September 2016: Because of an apartment fire in New Hope, residents from 15 to 20 units were temporarily displaced.
December 2016: Lakeland’s new city hall was still under construction when a fire destroyed it.
February 2017: Roughly 40 people were displaced because of an apartment fire in Paynesville. A suspect was arrested and charged.
March 2017: Fire consumed Salem WEST in Deerwood, a donation center established by the Salem Lutheran Church that serves as a storage site for donated clothing and household goods delivered to families in need.

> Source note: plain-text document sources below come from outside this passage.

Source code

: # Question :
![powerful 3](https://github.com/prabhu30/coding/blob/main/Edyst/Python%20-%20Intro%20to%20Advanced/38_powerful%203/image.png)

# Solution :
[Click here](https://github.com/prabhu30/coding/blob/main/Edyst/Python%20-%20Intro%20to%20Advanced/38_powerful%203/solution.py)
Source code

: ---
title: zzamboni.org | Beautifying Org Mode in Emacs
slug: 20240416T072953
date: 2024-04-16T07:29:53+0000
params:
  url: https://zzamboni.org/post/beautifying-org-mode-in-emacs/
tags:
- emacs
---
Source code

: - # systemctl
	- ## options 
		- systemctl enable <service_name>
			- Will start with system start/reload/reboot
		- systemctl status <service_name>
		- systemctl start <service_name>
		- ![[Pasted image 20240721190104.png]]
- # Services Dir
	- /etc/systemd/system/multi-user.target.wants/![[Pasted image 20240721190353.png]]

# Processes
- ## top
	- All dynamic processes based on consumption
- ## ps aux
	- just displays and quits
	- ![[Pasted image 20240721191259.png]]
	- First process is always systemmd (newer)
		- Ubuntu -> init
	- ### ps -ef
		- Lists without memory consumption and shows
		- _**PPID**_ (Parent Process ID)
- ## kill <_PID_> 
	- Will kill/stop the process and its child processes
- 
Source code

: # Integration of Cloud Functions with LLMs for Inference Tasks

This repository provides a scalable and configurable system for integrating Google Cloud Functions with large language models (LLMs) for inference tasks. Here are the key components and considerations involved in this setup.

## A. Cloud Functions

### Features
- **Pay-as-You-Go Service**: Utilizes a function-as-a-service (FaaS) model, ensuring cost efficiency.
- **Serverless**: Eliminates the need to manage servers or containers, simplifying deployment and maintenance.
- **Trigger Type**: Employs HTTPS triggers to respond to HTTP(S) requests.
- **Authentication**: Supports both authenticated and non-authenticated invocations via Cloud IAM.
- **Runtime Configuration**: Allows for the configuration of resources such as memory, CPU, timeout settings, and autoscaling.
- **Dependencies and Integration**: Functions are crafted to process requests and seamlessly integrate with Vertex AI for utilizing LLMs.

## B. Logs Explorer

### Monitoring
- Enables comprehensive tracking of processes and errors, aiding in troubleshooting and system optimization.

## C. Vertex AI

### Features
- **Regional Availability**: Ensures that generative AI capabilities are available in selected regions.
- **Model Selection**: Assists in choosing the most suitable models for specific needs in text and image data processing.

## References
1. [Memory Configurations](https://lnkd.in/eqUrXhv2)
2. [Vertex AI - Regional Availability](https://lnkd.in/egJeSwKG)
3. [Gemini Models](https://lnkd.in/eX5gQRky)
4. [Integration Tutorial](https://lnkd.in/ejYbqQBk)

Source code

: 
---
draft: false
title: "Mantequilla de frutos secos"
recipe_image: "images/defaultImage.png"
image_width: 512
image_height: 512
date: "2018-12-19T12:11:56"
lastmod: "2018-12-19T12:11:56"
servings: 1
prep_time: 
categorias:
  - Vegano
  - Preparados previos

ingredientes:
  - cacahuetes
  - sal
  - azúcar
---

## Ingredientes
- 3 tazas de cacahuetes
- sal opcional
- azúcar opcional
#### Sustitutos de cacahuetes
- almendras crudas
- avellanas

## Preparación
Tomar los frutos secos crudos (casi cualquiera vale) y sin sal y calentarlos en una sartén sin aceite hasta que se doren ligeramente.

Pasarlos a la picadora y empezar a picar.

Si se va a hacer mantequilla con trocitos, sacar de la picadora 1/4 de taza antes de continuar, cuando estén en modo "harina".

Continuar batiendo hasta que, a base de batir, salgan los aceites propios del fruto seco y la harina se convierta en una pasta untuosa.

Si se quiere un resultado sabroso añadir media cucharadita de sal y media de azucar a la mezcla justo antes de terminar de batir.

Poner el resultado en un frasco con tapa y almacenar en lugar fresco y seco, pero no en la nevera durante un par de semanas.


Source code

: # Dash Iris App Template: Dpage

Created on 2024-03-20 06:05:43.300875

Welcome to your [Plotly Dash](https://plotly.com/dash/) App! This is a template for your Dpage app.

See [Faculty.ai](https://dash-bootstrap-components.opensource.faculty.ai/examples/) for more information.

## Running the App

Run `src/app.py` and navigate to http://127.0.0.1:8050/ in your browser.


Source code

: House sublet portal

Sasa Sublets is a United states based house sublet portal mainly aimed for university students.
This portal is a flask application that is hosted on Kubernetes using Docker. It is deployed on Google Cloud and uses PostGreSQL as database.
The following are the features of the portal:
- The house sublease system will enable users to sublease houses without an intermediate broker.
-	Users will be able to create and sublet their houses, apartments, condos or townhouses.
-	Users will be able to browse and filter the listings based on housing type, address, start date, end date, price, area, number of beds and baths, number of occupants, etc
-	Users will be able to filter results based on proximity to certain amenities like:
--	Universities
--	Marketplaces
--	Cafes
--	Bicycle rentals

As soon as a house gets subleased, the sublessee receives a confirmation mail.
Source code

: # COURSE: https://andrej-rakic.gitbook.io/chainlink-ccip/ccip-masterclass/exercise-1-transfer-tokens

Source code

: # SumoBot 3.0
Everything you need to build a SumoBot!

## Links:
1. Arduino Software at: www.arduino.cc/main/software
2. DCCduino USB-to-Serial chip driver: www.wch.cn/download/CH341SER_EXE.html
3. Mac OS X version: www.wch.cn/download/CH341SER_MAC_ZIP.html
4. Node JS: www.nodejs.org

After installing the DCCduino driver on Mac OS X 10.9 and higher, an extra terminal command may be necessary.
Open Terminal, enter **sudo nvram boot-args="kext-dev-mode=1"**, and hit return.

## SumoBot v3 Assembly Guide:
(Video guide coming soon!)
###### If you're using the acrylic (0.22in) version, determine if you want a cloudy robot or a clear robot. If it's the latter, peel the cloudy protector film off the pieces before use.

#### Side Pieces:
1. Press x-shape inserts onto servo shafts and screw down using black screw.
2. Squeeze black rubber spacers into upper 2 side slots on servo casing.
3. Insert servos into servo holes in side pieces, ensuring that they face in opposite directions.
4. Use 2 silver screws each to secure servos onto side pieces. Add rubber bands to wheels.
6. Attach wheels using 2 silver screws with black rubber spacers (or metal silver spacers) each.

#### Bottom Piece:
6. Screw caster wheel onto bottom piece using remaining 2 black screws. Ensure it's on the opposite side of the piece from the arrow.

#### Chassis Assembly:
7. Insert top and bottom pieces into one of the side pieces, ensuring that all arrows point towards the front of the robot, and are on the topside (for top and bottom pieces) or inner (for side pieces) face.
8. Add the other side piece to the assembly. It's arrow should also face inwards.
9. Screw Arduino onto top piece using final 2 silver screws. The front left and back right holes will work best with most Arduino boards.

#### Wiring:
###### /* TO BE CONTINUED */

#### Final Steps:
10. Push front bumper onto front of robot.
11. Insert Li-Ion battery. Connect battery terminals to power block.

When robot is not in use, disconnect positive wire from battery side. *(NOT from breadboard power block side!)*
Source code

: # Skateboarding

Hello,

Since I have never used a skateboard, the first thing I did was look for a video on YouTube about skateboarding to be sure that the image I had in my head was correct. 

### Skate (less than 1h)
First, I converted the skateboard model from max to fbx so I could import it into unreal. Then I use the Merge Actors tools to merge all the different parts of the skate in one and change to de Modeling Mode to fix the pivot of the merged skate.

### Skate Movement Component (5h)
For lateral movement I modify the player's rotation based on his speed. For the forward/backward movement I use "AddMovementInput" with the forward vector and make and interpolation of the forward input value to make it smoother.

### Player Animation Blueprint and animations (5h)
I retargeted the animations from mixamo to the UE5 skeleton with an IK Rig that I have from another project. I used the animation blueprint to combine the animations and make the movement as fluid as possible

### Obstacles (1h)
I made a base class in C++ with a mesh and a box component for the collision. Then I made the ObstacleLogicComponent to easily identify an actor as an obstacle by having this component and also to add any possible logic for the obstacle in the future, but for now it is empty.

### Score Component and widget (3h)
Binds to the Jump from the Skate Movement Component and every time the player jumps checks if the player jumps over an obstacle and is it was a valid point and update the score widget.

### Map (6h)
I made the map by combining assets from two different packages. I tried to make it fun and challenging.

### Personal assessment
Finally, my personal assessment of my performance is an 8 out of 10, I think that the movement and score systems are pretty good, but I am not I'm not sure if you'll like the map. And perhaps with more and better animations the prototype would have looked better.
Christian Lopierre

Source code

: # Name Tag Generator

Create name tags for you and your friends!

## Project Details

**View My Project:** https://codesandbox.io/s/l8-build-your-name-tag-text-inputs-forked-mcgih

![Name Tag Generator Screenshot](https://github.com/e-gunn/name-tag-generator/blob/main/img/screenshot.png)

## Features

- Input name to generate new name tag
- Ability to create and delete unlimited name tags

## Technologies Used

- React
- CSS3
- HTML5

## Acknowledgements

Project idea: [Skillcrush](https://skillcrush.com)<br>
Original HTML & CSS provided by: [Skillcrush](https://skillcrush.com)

When the State Fire Marshal Division (SFMD) is called on to investigate an arson fire, they take pride in doing work that helps lead to an arrest and conviction and helping people and communities get answers. But they can’t do it alone.
That’s why the Minnesota Arson Hotline exists. You can submit a tip about these or any other fire in Minnesota by calling the hotline at 800-723-2020 or visiting www.mniaai.org. Rewards are being offered in most of these cases through the Minnesota Chapter of the International Association of Arson Investigators. The amount offered is typically up to $5,000 for each fire, but in some cases, city officials have decided to offer more.
Think back to the scenario above and you’ll understand why arson fires are so scary: Sure, they cause damage, but they also make people and communities feel vulnerable. They feel targeted. They don’t know who to trust or why someone would intentionally cause damage or do harm. Arson fires can be injurious and even fatal. That’s why the SFMD and fire departments all over Minnesota are working so hard to stop them. And your help will make their job that much easier. Even the smallest piece of information can help firefighters and families, so if you know anything about any of the fires above, call the Arson Hotline.